As mentioned in the paper, LAT/RAT can handle heavy-tailed noise (only bounded variance is assumed). The majority of the existing variable selection algorithms require a light-tailed (sub-Gaussian) noise in order to deal with "log p = O(n)" case. One exception is Lounici (2008), where the author proved that lasso can also handle heavy-tailed noise under the irrepresentable condition and a bounded design. In the article, we showed that LAT/RAT attains the same property when the design is Gaussian with a moderately growing condition number, and no further assumptions.
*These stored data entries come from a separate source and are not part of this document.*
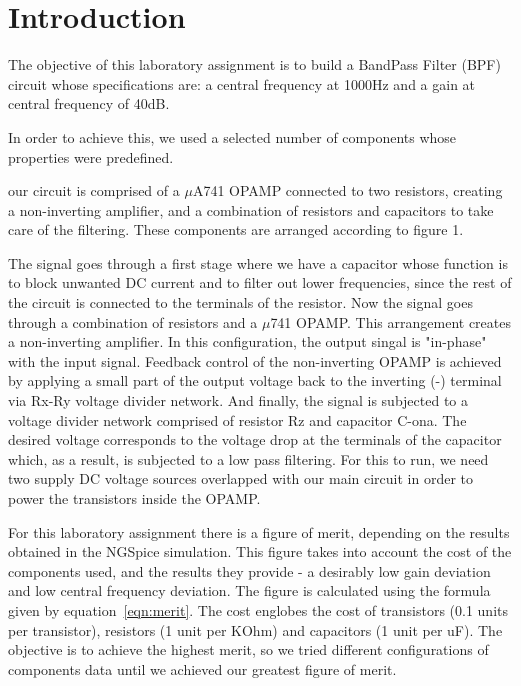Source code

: \section{Introduction}
\label{sec:introduction}
The objective of this laboratory assignment is to build a BandPass Filter (BPF) circuit whose specifications are: a central frequency at 1000Hz and a gain at central frequency of 40dB.

In order to achieve this, we used a selected number of components whose properties were predefined.


our circuit is comprised of a $\mu$A741 OPAMP connected to two resistors, creating a non-inverting amplifier, and a combination of resistors and capacitors to take care of the filtering. These components are arranged according to figure 1.

The signal goes through a first stage where we have a capacitor whose function is to block unwanted DC current and to filter out lower frequencies, since the rest of the circuit is connected to the terminals of the resistor. Now the signal goes through a combination of resistors and a $\mu$741 OPAMP. This arrangement creates a non-inverting amplifier. In this configuration, the output singal is "in-phase" with the input signal. Feedback control of the non-inverting OPAMP is achieved by applying a small part of the output voltage back to the inverting (-) terminal via Rx-Ry voltage divider network. And finally, the signal is subjected to a voltage divider network comprised of resistor Rz and capacitor C-ona. The desired voltage corresponds to the voltage drop at the terminals of the capacitor which, as a result, is subjected to a low pass filtering. For this to run, we need two supply DC voltage sources overlapped with our main circuit in order to power the transistors inside the OPAMP.


For this laboratory assignment there is a figure of merit, depending on the results obtained in the NGSpice simulation. This figure takes into account the cost of the components used, and the results they provide - a desirably low gain deviation and low central frequency deviation. The figure is calculated using the formula given by equation~\ref{eqn:merit}. The cost englobes the cost of transistors (0.1 units per transistor), resistors (1 unit per KOhm) and capacitors (1 unit per uF). The objective is to achieve the highest merit, so we tried different configurations of components data until we achieved our greatest figure of merit.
The assumptions in Raskutti et al. (2009) are weaker, but their results are also weaker. Their theoretical results are only applicable to quantifying the l2/l1 estimation error, but not tight on l_inf error. This means that model selection is not (tightly) guaranteed in their paper. We note that irrepresentable condition is almost necessary and sufficient when convex penalties are involved and variable selection is concerned.

2. Gaussian design

We can easily extend the design from Gaussian to any elliptical distributions. We believe that the approximate orthogonality of X^T(XX^T)^{-1}X holds for even broader families of distributions. In the paper, we revealed the plot of X^T(XX^T)^{-1}X for the real data and a diagonal pattern is clearly visible. In fact, we have investigated some discrete distributions and fixed designs and they both work well. An interesting future direction is to extend the current theory to these design matrices.

3. The condition number assumption

The only assumption we made on the design matrix is that the covariance matrix possesses a moderately growing condition number. This assumption is different from diagonally dominance. In fact, under this assumption, we can prove that X^T(XX^T)^{-1}X is approximately diagonal dominant.
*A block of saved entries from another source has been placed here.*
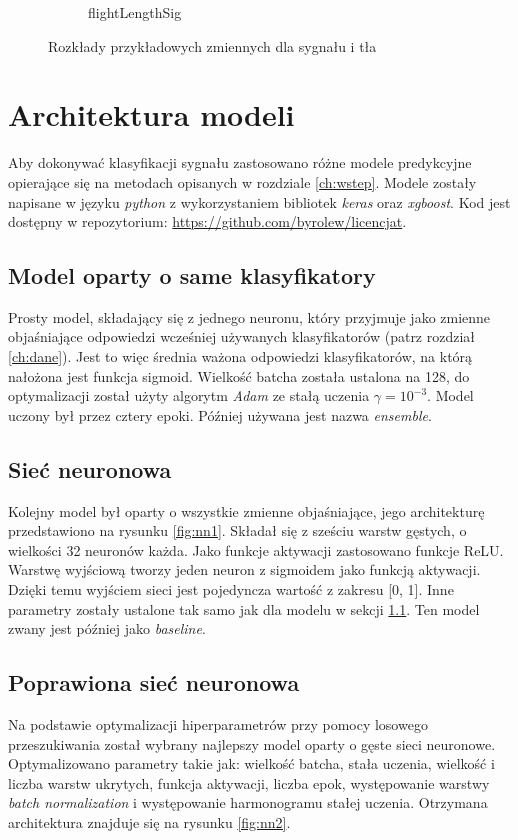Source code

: \documentclass{pracalicmgr}
\begin{document}
\begin{figure}[H]
\begin{subfigure}{.5\textwidth}
	\caption{flightLengthSig}
	\end{subfigure}
	\caption{Rozkłady przykładowych zmiennych dla sygnału i tła}
	\label{fig:diff}
	\end{figure}	

		
    \chapter{Architektura modeli}
	Aby dokonywać klasyfikacji sygnału zastosowano różne modele predykcyjne opierające się na metodach opisanych w rozdziale \ref{ch:wstep}. Modele zostały napisane w języku \textit{python} z wykorzystaniem bibliotek \textit{keras} oraz \textit{xgboost}. Kod jest dostępny w repozytorium: \url{https://github.com/byrolew/licencjat}.
	\section{Model oparty o same klasyfikatory}
	\label{sec:mod1}
	Prosty model, składający się z jednego neuronu, który przyjmuje jako zmienne objaśniające odpowiedzi wcześniej używanych klasyfikatorów (patrz rozdział \ref{ch:dane}). Jest to więc średnia ważona odpowiedzi klasyfikatorów, na którą nałożona jest funkcja sigmoid. Wielkość batcha została ustalona na 128, do optymalizacji został użyty algorytm \textit{Adam} ze stałą uczenia $\gamma = 10^{-3}$. Model uczony był przez cztery epoki. Później używana jest nazwa \textit{ensemble}.

	\section{Sieć neuronowa}
	\label{sec:mod2}
	Kolejny model był oparty o wszystkie zmienne objaśniające, jego architekturę przedstawiono na rysunku \ref{fig:nn1}. Składał się z sześciu warstw gęstych, o wielkości 32 neuronów każda. Jako funkcje aktywacji zastosowano funkcje ReLU. Warstwę wyjściową tworzy jeden neuron z sigmoidem jako funkcją aktywacji. Dzięki temu wyjściem sieci jest pojedyncza wartość z zakresu [0, 1]. Inne parametry zostały ustalone tak samo jak dla modelu w sekcji \ref{sec:mod1}. Ten model zwany jest później jako \textit{baseline}.
	
	\section{Poprawiona sieć neuronowa}
	Na podstawie optymalizacji hiperparametrów przy pomocy losowego przeszukiwania został wybrany najlepszy model oparty o gęste sieci neuronowe. Optymalizowano parametry takie jak: wielkość batcha, stała uczenia, wielkość i liczba warstw ukrytych, funkcja aktywacji, liczba epok, występowanie warstwy \textit{batch normalization} i występowanie harmonogramu stałej uczenia. Otrzymana architektura znajduje się na rysunku \ref{fig:nn2}. 
	
\end{document}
The example provided by Reviewer 1 is a perfect case where the condition number assumption fails, favoring algorithms that rely on the irrepresentable condition. However, we note that the condition number assumption is just one sufficient condition that could potentially be relaxed. In fact, in the paper we investigated a similar but harder case than Reviewer 1's example in Experiment (ii). LAT/RAT perform great. We are currently working on relaxing the condition number assumption. It seems that it might be replaceable by a lower bound assumption on the eigenvalues of the covariance matrix.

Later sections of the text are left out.